Sebbene non sia sempre possibile prevenire la formazione di un granuloma, una corretta gestione del moncone ombelicale può ridurre i rischi di complicazioni e favorire una guarigione rapida.

  • Cura a secco (Dry Cord Care): Le linee guida attuali dell'Organizzazione Mondiale della Sanità (OMS) raccomandano di mantenere il moncone ombelicale pulito e asciutto. Non è più consigliato l'uso sistematico di antisettici o alcol, che potrebbero ritardare la caduta naturale del cordone.
  • Esposizione all'aria: Ripiegare il bordo del pannolino verso il basso per lasciare l'ombelico esposto all'aria. Questo accelera il processo di essiccazione (mummificazione) del moncone.
  • Igiene: Se l'area si sporca con feci o urina, pulirla delicatamente con acqua e sapone neutro, asciugandola poi meticolosamente con una garza sterile tamponando senza sfregare.
  • Evitare bagnetti a immersione: Fino a quando il cordone non è caduto e l'area non è completamente guarita, è preferibile lavare il neonato con spugnature per evitare di bagnare eccessivamente la zona ombelicale.

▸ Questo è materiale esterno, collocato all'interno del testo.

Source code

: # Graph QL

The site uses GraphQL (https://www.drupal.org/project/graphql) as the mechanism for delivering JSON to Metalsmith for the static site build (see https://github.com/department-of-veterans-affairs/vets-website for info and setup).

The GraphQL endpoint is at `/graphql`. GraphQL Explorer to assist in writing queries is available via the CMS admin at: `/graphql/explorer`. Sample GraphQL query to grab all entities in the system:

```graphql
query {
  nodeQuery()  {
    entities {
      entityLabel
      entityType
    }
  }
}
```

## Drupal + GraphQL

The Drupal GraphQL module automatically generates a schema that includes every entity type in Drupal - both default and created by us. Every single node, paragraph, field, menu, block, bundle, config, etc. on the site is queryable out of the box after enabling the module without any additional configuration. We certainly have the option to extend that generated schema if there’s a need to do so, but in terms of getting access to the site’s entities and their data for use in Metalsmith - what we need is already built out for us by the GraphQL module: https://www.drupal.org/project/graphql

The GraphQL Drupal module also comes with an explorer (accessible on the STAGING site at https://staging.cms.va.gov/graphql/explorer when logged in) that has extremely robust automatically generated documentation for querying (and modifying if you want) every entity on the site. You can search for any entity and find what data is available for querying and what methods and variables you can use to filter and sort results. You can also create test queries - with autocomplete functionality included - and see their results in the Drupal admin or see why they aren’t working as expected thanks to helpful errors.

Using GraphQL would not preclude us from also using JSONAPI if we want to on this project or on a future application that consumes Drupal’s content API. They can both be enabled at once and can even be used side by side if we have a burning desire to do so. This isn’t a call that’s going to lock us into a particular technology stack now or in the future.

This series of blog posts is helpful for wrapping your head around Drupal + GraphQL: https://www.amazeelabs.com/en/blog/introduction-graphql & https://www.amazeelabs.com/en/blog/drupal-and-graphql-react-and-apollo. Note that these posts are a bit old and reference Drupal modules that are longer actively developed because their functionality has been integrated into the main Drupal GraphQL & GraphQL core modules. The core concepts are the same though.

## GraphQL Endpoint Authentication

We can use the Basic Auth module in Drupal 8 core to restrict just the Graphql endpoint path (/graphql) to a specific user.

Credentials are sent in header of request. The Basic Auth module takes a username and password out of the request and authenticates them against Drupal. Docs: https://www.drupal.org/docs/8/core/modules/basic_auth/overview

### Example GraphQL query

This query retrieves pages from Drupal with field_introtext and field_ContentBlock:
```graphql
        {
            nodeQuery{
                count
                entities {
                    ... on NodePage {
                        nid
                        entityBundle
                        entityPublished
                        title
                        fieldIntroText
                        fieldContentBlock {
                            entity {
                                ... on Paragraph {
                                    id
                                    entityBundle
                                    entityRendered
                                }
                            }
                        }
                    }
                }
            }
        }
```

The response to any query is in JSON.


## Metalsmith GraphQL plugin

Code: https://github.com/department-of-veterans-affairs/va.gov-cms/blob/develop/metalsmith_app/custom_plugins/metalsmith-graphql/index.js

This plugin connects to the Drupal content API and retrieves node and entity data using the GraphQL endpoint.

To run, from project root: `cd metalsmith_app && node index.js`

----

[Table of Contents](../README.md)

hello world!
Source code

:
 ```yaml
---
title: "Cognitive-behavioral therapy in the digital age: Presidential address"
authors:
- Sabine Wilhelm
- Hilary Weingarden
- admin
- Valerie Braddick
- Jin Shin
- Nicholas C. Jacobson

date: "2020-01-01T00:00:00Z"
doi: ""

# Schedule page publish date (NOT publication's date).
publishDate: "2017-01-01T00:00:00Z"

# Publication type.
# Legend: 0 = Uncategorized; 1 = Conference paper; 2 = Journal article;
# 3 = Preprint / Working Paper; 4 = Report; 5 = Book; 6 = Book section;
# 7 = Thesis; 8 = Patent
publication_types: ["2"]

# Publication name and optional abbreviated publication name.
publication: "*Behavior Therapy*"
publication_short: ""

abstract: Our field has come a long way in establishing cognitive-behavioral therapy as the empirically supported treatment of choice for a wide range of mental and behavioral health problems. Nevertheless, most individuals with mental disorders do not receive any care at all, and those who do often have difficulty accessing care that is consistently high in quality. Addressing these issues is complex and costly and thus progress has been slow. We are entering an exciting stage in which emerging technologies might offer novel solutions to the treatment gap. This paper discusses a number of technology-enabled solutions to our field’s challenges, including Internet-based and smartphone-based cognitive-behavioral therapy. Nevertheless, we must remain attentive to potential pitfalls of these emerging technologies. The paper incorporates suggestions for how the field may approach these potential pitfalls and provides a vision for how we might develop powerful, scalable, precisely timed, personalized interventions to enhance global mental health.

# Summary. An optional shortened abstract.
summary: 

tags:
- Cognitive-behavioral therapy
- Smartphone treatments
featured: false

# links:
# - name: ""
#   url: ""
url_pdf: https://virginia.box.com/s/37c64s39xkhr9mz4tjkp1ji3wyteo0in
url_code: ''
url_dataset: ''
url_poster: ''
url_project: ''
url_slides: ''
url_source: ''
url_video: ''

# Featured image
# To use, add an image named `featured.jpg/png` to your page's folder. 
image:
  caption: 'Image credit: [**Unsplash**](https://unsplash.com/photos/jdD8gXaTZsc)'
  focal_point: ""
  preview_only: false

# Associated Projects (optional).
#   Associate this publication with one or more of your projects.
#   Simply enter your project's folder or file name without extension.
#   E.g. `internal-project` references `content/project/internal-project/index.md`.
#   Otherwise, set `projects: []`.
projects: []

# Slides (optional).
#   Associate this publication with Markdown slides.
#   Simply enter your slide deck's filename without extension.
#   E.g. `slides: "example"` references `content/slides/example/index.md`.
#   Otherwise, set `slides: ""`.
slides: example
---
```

Quando Consultare un Medico

Sebbene il granuloma ombelicale non sia un'emergenza, è importante consultare il pediatra non appena si nota una massa anomala o una secrezione persistente nell'ombelico del neonato per iniziare il trattamento corretto.

È necessario contattare urgentemente il medico se compaiono segni di infezione (onfalite), quali:

  • Arrossamento esteso: L'arrossamento si diffonde alla pelle della pancia attorno all'ombelico.
  • Gonfiore: Presenza di gonfiore o calore eccessivo nella zona addominale.
  • Dolore: Il bambino piange inconsolabilmente quando l'area viene toccata.
  • Pus: Presenza di una secrezione purulenta densa e gialla.
  • Odore: Un cattivo odore molto marcato proveniente dall'ombelico.
  • Sintomi sistemici: Comparsa di febbre, scarso appetito o eccessiva sonnolenza.

In presenza di questi segnali, l'infezione potrebbe diffondersi rapidamente nel flusso sanguigno del neonato, richiedendo un trattamento antibiotico tempestivo.